Problemy europejskich banków
Puls Walutowy FIT DM
Data dodania: 2008-09-29 (16:15)

Poniedziałkowe trzęsienie ziemi w europejskiej bankowości już odcisnęło piętno na mocno spadających notowaniach euro, funta, a także rynkach akcji.
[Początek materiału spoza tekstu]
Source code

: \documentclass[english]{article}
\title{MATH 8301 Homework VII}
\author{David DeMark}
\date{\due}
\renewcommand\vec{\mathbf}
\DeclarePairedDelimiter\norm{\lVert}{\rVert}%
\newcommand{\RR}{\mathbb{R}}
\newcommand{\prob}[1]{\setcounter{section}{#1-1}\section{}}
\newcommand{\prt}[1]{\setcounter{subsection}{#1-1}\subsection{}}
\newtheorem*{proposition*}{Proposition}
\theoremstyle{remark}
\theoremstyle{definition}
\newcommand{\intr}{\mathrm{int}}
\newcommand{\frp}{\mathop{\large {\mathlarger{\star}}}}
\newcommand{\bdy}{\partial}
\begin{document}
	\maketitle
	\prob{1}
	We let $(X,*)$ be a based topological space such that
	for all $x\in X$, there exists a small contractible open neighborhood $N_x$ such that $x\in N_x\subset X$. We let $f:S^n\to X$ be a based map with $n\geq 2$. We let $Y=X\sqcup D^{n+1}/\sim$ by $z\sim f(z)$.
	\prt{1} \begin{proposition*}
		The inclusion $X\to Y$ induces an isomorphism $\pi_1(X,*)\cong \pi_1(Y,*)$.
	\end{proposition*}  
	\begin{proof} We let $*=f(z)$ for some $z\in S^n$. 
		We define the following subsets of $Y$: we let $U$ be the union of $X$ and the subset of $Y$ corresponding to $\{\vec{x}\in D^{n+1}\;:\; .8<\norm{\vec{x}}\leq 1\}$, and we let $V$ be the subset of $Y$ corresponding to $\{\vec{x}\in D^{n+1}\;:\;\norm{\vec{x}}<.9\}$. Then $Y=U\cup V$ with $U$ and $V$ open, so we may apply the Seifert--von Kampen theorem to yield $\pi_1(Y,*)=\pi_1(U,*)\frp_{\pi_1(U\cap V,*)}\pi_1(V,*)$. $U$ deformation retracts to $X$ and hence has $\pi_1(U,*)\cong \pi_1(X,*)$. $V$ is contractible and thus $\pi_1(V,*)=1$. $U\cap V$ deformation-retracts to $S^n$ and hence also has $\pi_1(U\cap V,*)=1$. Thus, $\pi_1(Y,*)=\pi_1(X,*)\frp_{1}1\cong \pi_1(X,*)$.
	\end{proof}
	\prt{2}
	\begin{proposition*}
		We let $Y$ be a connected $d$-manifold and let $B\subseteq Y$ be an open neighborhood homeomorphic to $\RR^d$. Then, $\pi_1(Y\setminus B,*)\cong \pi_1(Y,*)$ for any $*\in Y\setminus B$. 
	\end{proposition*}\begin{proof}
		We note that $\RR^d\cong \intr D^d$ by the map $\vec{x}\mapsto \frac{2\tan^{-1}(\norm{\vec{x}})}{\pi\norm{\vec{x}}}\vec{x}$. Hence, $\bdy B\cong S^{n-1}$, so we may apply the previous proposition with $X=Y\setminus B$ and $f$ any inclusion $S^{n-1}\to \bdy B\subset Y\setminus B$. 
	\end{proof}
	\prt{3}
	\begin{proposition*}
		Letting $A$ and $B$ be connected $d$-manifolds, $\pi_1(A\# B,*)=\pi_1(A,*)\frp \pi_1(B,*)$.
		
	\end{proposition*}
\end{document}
Wprawdzie żaden bank spektakularnie nie upadł, ale został przyjęty przez konkurencję, albo znacjonalizowany (niderlandzki Fortis, czy islandzki Glitnir), ale to uświadomiło inwestorom, że amerykański przypadek nie jest odosobniony.

Dodatkowo, jakby nie krytykować planu Paulsona, to jeden fakt jest niezaprzeczalny – Amerykanie potrafili w miarę szybko się zorganizować i przedstawić awaryjne rozwiązania (może i nawet nie do końca doskonałe – znany analityk Marc Faber nie wyklucza, że potrzebne będzie nawet 5 bln USD, a nie 700 mld USD). Tymczasem, jakoś trudno wyobrazić sobie podobną akcję w wykonaniu europejskich decydentów. W tym miejscu warto też postawić sobie pytanie, jak skostniała Europa zniesie potencjalną globalną recesję i czy w tym kontekście euro nie jest zwyczajnie przewartościowane? Już w czwartek poznamy decyzję ECB ws. stóp procentowych, a słowa Jean Claude Tricheta będą analizowane z dość dużą uwagą – bo czy bank centralny zdecyduje się na wcześniejsze poluzowanie polityki monetarnej? W piątek źródła z ECB przyznały, iż oczekiwania rynku, co do obniżki stóp procentowych w I kwartale 2009 r. wydają się być uzasadnione.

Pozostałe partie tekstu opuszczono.